If you end up in a friendship or a relationship, and you have (or are) a strong, stable base, it will quickly become apparent if you are compatible. Compatibility has to do with so many things – it’s not a formula to be solved. Compatibility is more about how you resolve differences than it is about completely agreeing on anything to begin with. Compatibility, especially long-term compatibility, has to be flexible and move with the changes that are inevitable in life. If you get together with someone on the basis that you both love horror movies or going out to the bars, and then after you have kids, you find that you don’t love horror movies or going out to the bars anymore, but your partner still does, where does that leave you?
If, rather, the basis of your connection is on valuing resiliency and growth and learning from each other and also allowing each other to be authentically who they are (which is another reason it’s absolutely important to first of all KNOW WHO YOU ARE), then when things inevitably change in life, you will be able to handle that.
This is far easier than it sounds and I recognize that. I am not implying that relationships (of any kind) are easy. But I am saying that if you focus on what you value and who you are, rather than getting attached to the outcome of a particular relationship, things usually go better.
Think about premarital counseling, by the time a couple goes into premarital counseling, they have often already decided that they are getting married. The counseling is just one of the tasks to do prior to getting married. If getting married is the unmovable goal and you are hell-bent on getting married, no matter what, then while it might still be good to go to premarital counseling, it is something that will just expose the problems. While this still might be valuable, it changes the game.
Think about it this way: When you go to buy a house, most of the time you will get the house inspected. If you then discover critical issues with the house (such as structural damage or invasive black mold), do you still buy the house? If discovering these issues isn’t going to lead to some sort of action, then why get the inspection?
After all, premarital counseling is an inspection of sorts – not of each individual (you are not inspecting your partner, nor they you). It is an inspection of the health of the relationship. It is an inspection of whether you have considered all that you need to consider – not to pass judgment on individuals, but to assess if the match up is a good one.
People are, by definition, all intrinsically good (mostly) and there are people who are just not aligned energetically or values-wise. Just because two people are individually amazing people – that does not automatically mean that they are going to be the best couple in the world. What if they are both determined to be the breadwinners of the family. In fact, they believe that being the person who makes the most in the family will give them their top worth. What might happen? COMPETITION. This partnership will be filled with trying to out-earn each other. Sometimes these differences might be something that can shift by examining the underlying beliefs and working to challenge preconceived ideas. Other times these big ideological differences can be deal breakers.

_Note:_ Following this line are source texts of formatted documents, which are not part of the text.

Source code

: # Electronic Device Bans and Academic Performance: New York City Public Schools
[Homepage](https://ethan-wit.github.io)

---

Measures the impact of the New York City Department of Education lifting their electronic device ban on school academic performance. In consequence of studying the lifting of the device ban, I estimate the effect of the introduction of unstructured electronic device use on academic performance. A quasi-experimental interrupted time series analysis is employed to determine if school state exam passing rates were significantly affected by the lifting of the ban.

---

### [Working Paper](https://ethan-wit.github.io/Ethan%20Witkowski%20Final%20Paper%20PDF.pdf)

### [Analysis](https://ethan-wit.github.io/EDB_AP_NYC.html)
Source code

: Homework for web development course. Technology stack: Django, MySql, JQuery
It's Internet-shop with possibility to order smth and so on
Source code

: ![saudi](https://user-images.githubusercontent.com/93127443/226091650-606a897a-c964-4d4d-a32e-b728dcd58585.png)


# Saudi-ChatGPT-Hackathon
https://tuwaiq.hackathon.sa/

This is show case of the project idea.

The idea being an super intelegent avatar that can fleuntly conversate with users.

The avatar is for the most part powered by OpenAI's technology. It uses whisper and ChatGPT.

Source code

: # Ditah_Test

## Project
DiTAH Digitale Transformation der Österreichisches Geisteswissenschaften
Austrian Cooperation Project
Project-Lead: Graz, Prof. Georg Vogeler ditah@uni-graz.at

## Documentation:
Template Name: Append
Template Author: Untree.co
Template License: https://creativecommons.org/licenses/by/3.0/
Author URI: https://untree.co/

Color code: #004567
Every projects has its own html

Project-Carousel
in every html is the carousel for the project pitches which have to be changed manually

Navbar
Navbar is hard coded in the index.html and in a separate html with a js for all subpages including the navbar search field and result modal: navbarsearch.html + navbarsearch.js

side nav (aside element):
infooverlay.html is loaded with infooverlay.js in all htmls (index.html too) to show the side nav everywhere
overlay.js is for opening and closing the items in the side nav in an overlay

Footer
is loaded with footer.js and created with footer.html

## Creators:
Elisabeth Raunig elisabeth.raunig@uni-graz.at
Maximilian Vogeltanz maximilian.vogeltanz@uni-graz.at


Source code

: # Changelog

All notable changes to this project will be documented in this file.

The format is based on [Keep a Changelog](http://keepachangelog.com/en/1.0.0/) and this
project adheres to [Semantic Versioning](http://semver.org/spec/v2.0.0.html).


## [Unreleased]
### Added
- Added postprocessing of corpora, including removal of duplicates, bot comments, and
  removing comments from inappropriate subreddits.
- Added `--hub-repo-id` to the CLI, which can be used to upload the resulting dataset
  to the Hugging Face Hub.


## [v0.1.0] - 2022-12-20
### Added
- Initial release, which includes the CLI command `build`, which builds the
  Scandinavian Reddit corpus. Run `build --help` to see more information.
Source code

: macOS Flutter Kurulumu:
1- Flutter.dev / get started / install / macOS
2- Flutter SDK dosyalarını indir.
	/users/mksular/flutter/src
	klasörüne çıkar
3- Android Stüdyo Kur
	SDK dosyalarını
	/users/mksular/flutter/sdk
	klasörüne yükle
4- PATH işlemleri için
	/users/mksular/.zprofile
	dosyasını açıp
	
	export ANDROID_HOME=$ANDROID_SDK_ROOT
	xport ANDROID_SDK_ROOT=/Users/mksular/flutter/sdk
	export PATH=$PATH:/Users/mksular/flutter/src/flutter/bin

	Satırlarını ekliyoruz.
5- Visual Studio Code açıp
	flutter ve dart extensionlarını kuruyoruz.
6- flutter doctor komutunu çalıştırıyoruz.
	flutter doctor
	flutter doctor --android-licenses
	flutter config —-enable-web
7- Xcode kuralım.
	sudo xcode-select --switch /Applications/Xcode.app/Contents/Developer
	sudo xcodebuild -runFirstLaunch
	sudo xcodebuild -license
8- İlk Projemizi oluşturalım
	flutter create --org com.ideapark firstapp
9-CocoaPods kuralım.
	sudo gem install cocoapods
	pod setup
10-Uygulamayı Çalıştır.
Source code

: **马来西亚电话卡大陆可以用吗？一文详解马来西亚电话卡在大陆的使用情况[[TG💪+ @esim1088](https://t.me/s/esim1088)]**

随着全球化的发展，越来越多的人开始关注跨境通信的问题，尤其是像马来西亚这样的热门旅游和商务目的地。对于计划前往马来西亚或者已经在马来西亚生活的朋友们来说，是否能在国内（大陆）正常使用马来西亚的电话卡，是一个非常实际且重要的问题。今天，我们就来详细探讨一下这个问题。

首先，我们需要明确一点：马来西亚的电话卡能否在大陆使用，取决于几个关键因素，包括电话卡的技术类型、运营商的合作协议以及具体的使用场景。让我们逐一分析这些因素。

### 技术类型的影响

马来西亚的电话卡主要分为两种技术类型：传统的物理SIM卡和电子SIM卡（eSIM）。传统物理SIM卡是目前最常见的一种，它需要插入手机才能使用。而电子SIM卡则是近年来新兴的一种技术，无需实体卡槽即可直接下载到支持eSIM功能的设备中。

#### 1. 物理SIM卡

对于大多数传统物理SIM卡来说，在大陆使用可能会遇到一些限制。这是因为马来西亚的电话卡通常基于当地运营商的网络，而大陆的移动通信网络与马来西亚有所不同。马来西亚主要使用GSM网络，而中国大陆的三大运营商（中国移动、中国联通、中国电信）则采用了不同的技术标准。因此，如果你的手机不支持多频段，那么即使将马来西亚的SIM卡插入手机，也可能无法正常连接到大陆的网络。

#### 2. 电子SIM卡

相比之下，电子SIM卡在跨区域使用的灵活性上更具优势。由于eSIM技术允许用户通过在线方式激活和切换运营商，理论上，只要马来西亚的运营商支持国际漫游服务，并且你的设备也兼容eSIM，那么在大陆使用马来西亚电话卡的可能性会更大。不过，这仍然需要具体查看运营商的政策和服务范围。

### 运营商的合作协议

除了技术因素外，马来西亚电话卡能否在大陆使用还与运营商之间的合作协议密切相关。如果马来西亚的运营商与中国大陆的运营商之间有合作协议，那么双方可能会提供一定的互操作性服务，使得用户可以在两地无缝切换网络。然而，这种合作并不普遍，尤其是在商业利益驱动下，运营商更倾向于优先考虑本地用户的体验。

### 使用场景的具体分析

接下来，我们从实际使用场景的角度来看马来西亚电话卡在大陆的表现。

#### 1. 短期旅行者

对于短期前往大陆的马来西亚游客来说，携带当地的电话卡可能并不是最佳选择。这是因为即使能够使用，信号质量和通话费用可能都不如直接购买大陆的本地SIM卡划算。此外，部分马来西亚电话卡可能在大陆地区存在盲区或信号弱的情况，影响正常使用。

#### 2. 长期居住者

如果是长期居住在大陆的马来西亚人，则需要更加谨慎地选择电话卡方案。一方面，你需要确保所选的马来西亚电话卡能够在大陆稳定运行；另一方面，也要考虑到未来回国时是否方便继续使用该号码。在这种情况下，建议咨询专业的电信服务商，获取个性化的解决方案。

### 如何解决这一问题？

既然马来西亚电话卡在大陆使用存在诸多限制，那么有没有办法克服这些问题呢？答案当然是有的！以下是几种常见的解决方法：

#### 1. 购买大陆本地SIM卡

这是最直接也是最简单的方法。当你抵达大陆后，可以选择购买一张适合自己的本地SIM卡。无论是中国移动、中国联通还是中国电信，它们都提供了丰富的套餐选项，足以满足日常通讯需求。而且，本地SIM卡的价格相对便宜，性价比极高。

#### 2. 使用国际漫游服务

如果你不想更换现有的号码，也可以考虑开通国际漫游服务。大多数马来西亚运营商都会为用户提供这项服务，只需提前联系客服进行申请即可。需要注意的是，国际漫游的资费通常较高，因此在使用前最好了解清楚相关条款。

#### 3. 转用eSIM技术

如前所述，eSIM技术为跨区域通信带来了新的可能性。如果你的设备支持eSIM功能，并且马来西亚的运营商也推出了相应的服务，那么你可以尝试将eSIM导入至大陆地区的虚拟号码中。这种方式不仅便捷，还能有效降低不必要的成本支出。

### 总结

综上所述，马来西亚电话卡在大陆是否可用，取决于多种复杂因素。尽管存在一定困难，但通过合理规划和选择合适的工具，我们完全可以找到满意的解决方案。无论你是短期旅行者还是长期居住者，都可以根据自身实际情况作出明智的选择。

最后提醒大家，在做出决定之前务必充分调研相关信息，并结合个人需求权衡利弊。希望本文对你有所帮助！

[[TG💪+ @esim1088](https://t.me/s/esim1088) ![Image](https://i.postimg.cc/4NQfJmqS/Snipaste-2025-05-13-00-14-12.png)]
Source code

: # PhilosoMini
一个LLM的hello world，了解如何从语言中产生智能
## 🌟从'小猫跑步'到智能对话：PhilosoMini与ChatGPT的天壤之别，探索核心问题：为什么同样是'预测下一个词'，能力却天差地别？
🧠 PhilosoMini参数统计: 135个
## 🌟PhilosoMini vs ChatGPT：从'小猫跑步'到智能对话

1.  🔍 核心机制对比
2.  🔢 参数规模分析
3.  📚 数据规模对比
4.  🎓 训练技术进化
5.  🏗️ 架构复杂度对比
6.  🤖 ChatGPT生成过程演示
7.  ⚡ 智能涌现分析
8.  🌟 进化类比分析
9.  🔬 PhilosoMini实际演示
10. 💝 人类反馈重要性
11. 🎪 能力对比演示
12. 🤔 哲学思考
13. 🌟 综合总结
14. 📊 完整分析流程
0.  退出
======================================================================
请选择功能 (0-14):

So back to the original question: everything is perfect, except for this one thing – what should you do?
Well, there is no should about it. You can check in with yourself and notice how you feel. You can talk with your partner and decide what it is that each of you want. You cam make sure that you are focusing on building a good, strong, stable base for yourself. And you can work toward becoming resilient on your own. After that, you can accept reality. Keep in mind that there is no perfect, there is only what you are willing to accept. In the end, you get to decide. And I suspect you know the answer.